News / Middle East

    Kerry, Netanyahu Meet Amid Rising Tension Over Iran

    U.S. Secretary of State John Kerry (R) talks with Israeli Prime Minister Benjamin Netanyahu at Villa Taverna in Rome, Oct. 23, 2013.
    U.S. Secretary of State John Kerry (R) talks with Israeli Prime Minister Benjamin Netanyahu at Villa Taverna in Rome, Oct. 23, 2013.
    Henry Ridgwell
    U.S. Secretary of State John Kerry has held talks with Israeli Prime Minister Benjamin Netanyahu in Rome. Iran’s nuclear program and the Middle East peace talks were on the agenda as the meeting went on for several hours. Israel is making clear its concerns about the warming of relations between Iran and the West.

    Meeting at the U.S. ambassador’s residence in Rome, Secretary of State John Kerry described the talks with the Israeli prime minister as particularly timely, given the positive start to the negotiations with Iran over its nuclear program.

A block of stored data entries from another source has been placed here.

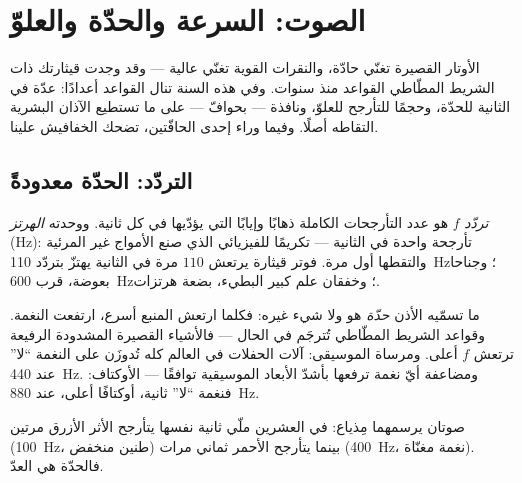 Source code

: \chapter{الصوت: السرعة والحدّة والعلوّ}\label{ch:g8:sound-pitch-loudness}

الأوتار القصيرة تغنّي حادّة، والنقرات القوية تغنّي عالية ---
وقد وجدت قيثارتك ذات الشريط المطّاطي القواعد منذ سنوات. وفي
هذه السنة تنال القواعد أعدادًا: عدّة في الثانية للحدّة، وحجمًا
للتأرجح للعلوّ، ونافذة --- بحوافّ --- على ما تستطيع الآذان
البشرية التقاطه أصلًا. وفيما وراء إحدى الحافّتين، تضحك
الخفافيش علينا.

\section{التردّد: الحدّة معدودةً}

\begin{definition}[التردّد]\label{def:g8:sound-pitch-loudness:frequency}
\emph{تردّد}  $f$ هو عدد التأرجحات الكاملة
ذهابًا وإيابًا التي يؤدّيها في كل ثانية. ووحدته
\emph{الهرتز} (\unit{Hz}): تأرجحة واحدة في
الثانية --- تكريمًا للفيزيائي الذي صنع الأمواج غير المرئية
والتقطها أول مرة. فوتر قيثارة يرتعش $110$ مرة في الثانية يهتزّ
بتردّد \qty{110}{Hz}؛ وجناحا بعوضة، قرب \qty{600}{Hz}؛
وخفقان علم كبير البطيء، بضعة هرتزات.
\end{definition}

\begin{proposition}\label{prop:g8:sound-pitch-loudness:pitch}
ما تسمّيه الأذن \emph{حدّة} هو  ولا شيء غيره: فكلما
ارتعش المنبع أسرع، ارتفعت النغمة. وقواعد الشريط المطّاطي
تُترجَم في الحال --- فالأشياء القصيرة المشدودة الرفيعة ترتعش
 $f$ أعلى. ومرساة الموسيقى: آلات الحفلات في العالم كله
تُدوزَن على النغمة ``لا'' عند \qty{440}{Hz}. ومضاعفة  أيّ
نغمة ترفعها بأشدّ الأبعاد الموسيقية توافقًا --- الأوكتاف:
فنغمة ``لا'' ثانية، أوكتافًا أعلى، عند \qty{880}{Hz}.
\end{proposition}

\begin{omfigure}

{\small صوتان يرسمهما مِذياع: في العشرين ملّي ثانية نفسها
يتأرجح الأثر الأزرق مرتين (\qty{100}{Hz}، طنين منخفض) بينما
يتأرجح الأحمر ثماني مرات (\qty{400}{Hz}، نغمة مغنّاة).
فالحدّة هي العدّ.}
\end{omfigure}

    “While we welcome, and we do welcome, the change of rhetoric, the change of tone, the diplomatic opening that the Iranians have offered through President Rouhani and Foreign Minister Zarif, we have made clear and we are adamant that words are no substitute for actions," said Kerry.

    Israel, US Remain Far Apart on Iran Nuclear Issuei
    X
    October 24, 2013 1:47 PM
    Israel and the United States remain far apart over how to deal with Iran's controversial nuclear program. And as Henry Ridgwell reports, Israel made clear its concerns over the easing of relations between Iran and the West in a meeting between U.S. Secretary of State John Kerry and Israeli Prime Minister Benjamin Netanyahu in Rome.

    Those actions, said Kerry, would need to make it undeniably clear to the world that Iran’s nuclear program is for peaceful purposes.

    Prime Minister Netanyahu reiterated Israel’s fears that the West may be considering easing the sanctions on Iran.

    “The best way to get it peacefully is to maintain the pressure on Iran. That's what got them into these renewed negotiations in the first place," said Netanyahu.

    Six major powers held talks with Iran in Geneva earlier this month - the first such negotiations since Iranian President Hassan Rouhani's election in June.

    Israel is in danger of becoming isolated on the issue, says Professor Ali Ansari, senior fellow at the Royal United Services Institute.

    “Netanyahu and some others are taking things to an extreme. At the moment, what we’re seeing are two sort of rather passionate and heated interpretations of how to approach Iran. One of them is so optimistic and enthusiastic it’s sort of missing all the detail; the other one is fixated by the detail and can’t see the wider opportunities," said Ansari.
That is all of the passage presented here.